Either option can be used depending on the desired level of detail or the client's QC requirements, but % RSD is typically preferred when precision and consistency across multiple measurements are critical.

Parameters for the calculation of the allowable variance at X concentration

• Detection limit (DL)—The minimum concentration of a substance that can be reliably detected by the method. Parameter is defined for each of the analyte schemes.
• Allowable variance at detection limit % (Dlvar)—This represents the maximum allowable percentage variance when the concentration is at the detection limit. If for example, a variance of 100% is allowed at the detection limit, this means that the results can vary significantly yet still be considered acceptable.
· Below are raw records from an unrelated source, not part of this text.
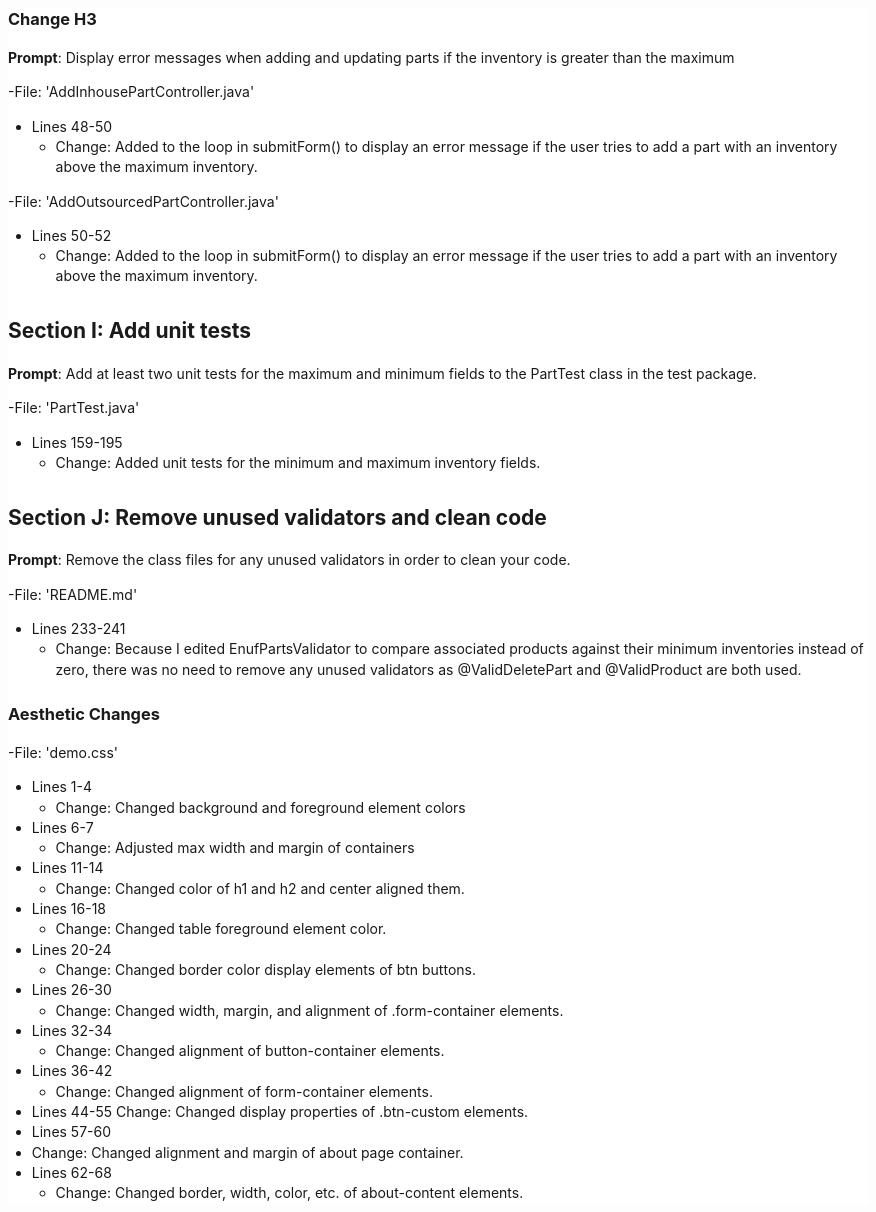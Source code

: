 ### Change H3

**Prompt**: Display error messages when adding and updating parts if the inventory is greater than the maximum

-File: 'AddInhousePartController.java'
- Lines 48-50
  - Change: Added to the loop in submitForm() to display an error message if the user tries to add a part 
            with an inventory above the maximum inventory.

-File: 'AddOutsourcedPartController.java'
- Lines 50-52
  - Change: Added to the loop in submitForm() to display an error message if the user tries to add a part with an 
            inventory above the maximum inventory.

## Section I: Add unit tests

**Prompt**: Add at least two unit tests for the maximum and minimum fields to the PartTest class in the test package.

-File: 'PartTest.java'
- Lines 159-195
  - Change: Added unit tests for the minimum and maximum inventory fields.

## Section J: Remove unused validators and clean code

**Prompt**:  Remove the class files for any unused validators in order to clean your code.

-File: 'README.md'
- Lines 233-241
  - Change: Because I edited EnufPartsValidator to compare associated products against their minimum inventories instead
            of zero, there was no need to remove any unused validators as @ValidDeletePart and @ValidProduct are both
            used.

### Aesthetic Changes

-File: 'demo.css'
- Lines 1-4
  - Change: Changed background and foreground element colors
- Lines 6-7
  - Change: Adjusted max width and margin of containers
- Lines 11-14
  - Change: Changed color of h1 and h2 and center aligned them.
- Lines 16-18
    - Change: Changed table foreground element color.
- Lines 20-24
    - Change: Changed border color display elements of btn buttons.
- Lines 26-30
  - Change: Changed width, margin, and alignment of .form-container elements.
- Lines 32-34
  - Change: Changed alignment of button-container elements.
- Lines 36-42
  - Change: Changed alignment of form-container elements.
- Lines 44-55
    Change: Changed display properties of .btn-custom elements.
-  Lines 57-60
  - Change: Changed alignment and margin of about page container.
- Lines 62-68
  - Change: Changed border, width, color, etc. of about-content elements.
For example, if the concentration is at the detection limit for the first sample and increases to 1 g/Mt for the second sample, a 100% variance is acceptable at the low detection limit.
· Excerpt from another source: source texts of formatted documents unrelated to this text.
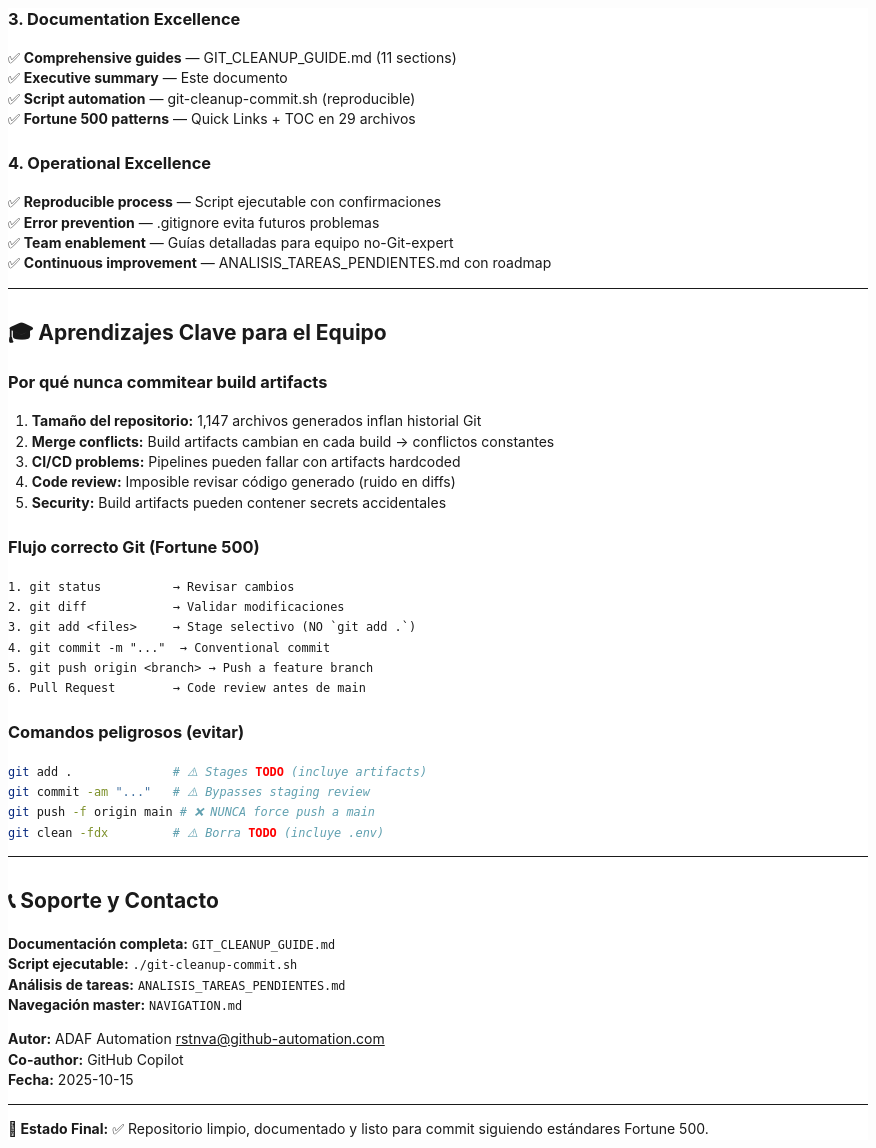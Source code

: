### 3. Documentation Excellence
✅ **Comprehensive guides** — GIT_CLEANUP_GUIDE.md (11 sections)  
✅ **Executive summary** — Este documento  
✅ **Script automation** — git-cleanup-commit.sh (reproducible)  
✅ **Fortune 500 patterns** — Quick Links + TOC en 29 archivos

### 4. Operational Excellence
✅ **Reproducible process** — Script ejecutable con confirmaciones  
✅ **Error prevention** — .gitignore evita futuros problemas  
✅ **Team enablement** — Guías detalladas para equipo no-Git-expert  
✅ **Continuous improvement** — ANALISIS_TAREAS_PENDIENTES.md con roadmap

---

## 🎓 Aprendizajes Clave para el Equipo

### Por qué nunca commitear build artifacts

1. **Tamaño del repositorio:** 1,147 archivos generados inflan historial Git
2. **Merge conflicts:** Build artifacts cambian en cada build → conflictos constantes
3. **CI/CD problems:** Pipelines pueden fallar con artifacts hardcoded
4. **Code review:** Imposible revisar código generado (ruido en diffs)
5. **Security:** Build artifacts pueden contener secrets accidentales

### Flujo correcto Git (Fortune 500)

```
1. git status          → Revisar cambios
2. git diff            → Validar modificaciones
3. git add <files>     → Stage selectivo (NO `git add .`)
4. git commit -m "..."  → Conventional commit
5. git push origin <branch> → Push a feature branch
6. Pull Request        → Code review antes de main
```

### Comandos peligrosos (evitar)

```bash
git add .              # ⚠️ Stages TODO (incluye artifacts)
git commit -am "..."   # ⚠️ Bypasses staging review
git push -f origin main # ❌ NUNCA force push a main
git clean -fdx         # ⚠️ Borra TODO (incluye .env)
```

---

## 📞 Soporte y Contacto

**Documentación completa:** `GIT_CLEANUP_GUIDE.md`  
**Script ejecutable:** `./git-cleanup-commit.sh`  
**Análisis de tareas:** `ANALISIS_TAREAS_PENDIENTES.md`  
**Navegación master:** `NAVIGATION.md`

**Autor:** ADAF Automation <rstnva@github-automation.com>  
**Co-author:** GitHub Copilot  
**Fecha:** 2025-10-15

---

**🚀 Estado Final:** ✅ Repositorio limpio, documentado y listo para commit siguiendo estándares Fortune 500.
• N—A multiplier that adjusts the allowable variance as concentrations increase. This parameter scales the detection limit to establish a new threshold for higher concentrations. For example, if N is set to 50 and the detection limit is 0.05 g/Mt, the high concentration limit will be calculated as 50 x 0.05 g/Mt, equating to 2.5 g/Mt. The allowable variance at this higher concentration can then be defined by the user, by setting the upper variance limit.
• Allowable variance at N times the low limit % (ULvar)—This upper limit variance parameter defines the maximum allowable variance when the high concentration limit is N times the detection limit.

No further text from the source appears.